Definition 1 A domain $\Omega \in \mathbb{C}^n$ is a Runge domain if every function $f \in H(\Omega)$ can be approximated, uniformly on compact subsets of $\Omega$, by polynomials in $\mathbb{C}^n$.

Here $H$ stands for the space of holomorphic functions. While the definition of polynomial convexity is stated as

Definiton 2 Let $\mathcal{P}$ denote the set of holomorphic polynomials on $\mathbb{C}^n$. Let $K$ be a compact set in $\mathbb{C}^n$ and let $\|P\|_K = \sup\limits_{z\in K}|P(z)|$ be the sup-norm of $P \in \mathcal{P}$ on $K$. The set $$ \hat{K} = \{ z \in \mathbb{C}^n : |P(z)| \leq \|P\|_K \ , \ P \in \mathcal{P} \} $$ is called the polynomially convex hull of $K$. If the compact subsets $K \subset \omega$ have compact polynomial hulls $\hat{K}$, then we have a polynomial convex domain.
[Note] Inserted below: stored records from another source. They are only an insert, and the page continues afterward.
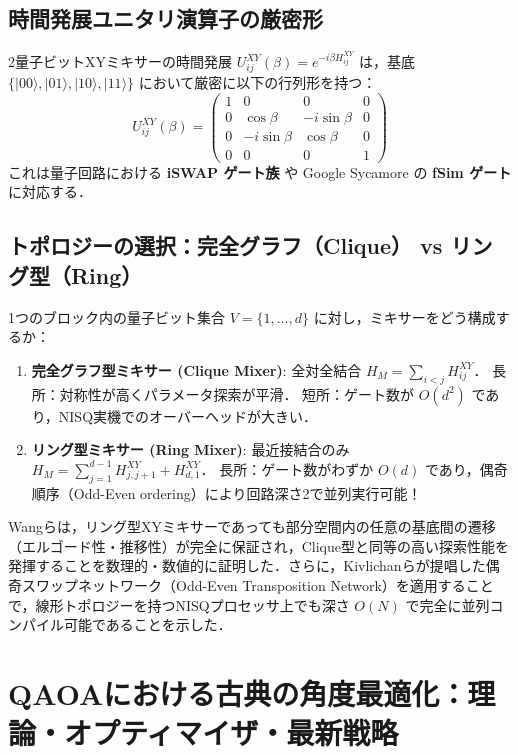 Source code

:\documentclass[11pt,a4paper,oneside,openany]{ltjsbook}
\theoremstyle{definition}
\theoremstyle{plain}
\theoremstyle{remark}
\newcommand{\ket}[1]{|#1\rangle}
\begin{document}
\section{時間発展ユニタリ演算子の厳密形}
2量子ビットXYミキサーの時間発展 $U_{ij}^{XY}(\beta) = e^{-i \beta H_{ij}^{XY}}$ は，基底 $\{\ket{00}, \ket{01}, \ket{10}, \ket{11}\}$ において厳密に以下の行列形を持つ：
\begin{equation}
    U_{ij}^{XY}(\beta) = \begin{pmatrix}
        1 & 0 & 0 & 0 \\
        0 & \cos\beta & -i\sin\beta & 0 \\
        0 & -i\sin\beta & \cos\beta & 0 \\
        0 & 0 & 0 & 1
    \end{pmatrix}
\end{equation}
これは量子回路における \textbf{iSWAP ゲート族} や Google Sycamore の \textbf{fSim ゲート} に対応する．

\section{トポロジーの選択：完全グラフ（Clique） vs リング型（Ring）}
1つのブロック内の量子ビット集合 $V = \{1, \dots, d\}$ に対し，ミキサーをどう構成するか：
\begin{enumerate}
    \item \textbf{完全グラフ型ミキサー (Clique Mixer)}:
          全対全結合 $H_M = \sum_{i < j} H_{ij}^{XY}$．
          長所：対称性が高くパラメータ探索が平滑．
          短所：ゲート数が $O(d^2)$ であり，NISQ実機でのオーバーヘッドが大きい．
    \item \textbf{リング型ミキサー (Ring Mixer)}:
          最近接結合のみ $H_M = \sum_{j=1}^{d-1} H_{j, j+1}^{XY} + H_{d, 1}^{XY}$．
          長所：ゲート数がわずか $O(d)$ であり，偶奇順序（Odd-Even ordering）により回路深さ2で並列実行可能！
\end{enumerate}

Wangら\cite{wang2020xy}は，リング型XYミキサーであっても部分空間内の任意の基底間の遷移（エルゴード性・推移性）が完全に保証され，Clique型と同等の高い探索性能を発揮することを数理的・数値的に証明した．さらに，Kivlichanら\cite{kivlichan2018quantum}が提唱した偶奇スワップネットワーク（Odd-Even Transposition Network）を適用することで，線形トポロジーを持つNISQプロセッサ上でも深さ $O(N)$ で完全に並列コンパイル可能であることを示した．

\chapter{QAOAにおける古典の角度最適化：理論・オプティマイザ・最新戦略}
\label{sec:classical_optimization}
\end{document}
I have a book that gives an example [Wermer] which shows a domain $\Omega\in\mathbb{C}^2$ which is biholomorphic to a bidisc, but which is not a runge domain.

However another paper says the following:

"On the other hand , biholomorphic images of polydiscs can fail to be polynomically convex, see [Wermer]"

Just for completeness sake, here is the theorem both papers refers to

Theorem 1 [Wermer]> There is a bounded domain in $\mathbb{C}^2$ which analytically (holomorphic) equivalent to the bidisk, but which is not a runge domain

So one paper refers says that the domain is not Runge, while the other says that it fails to be polynomically convex.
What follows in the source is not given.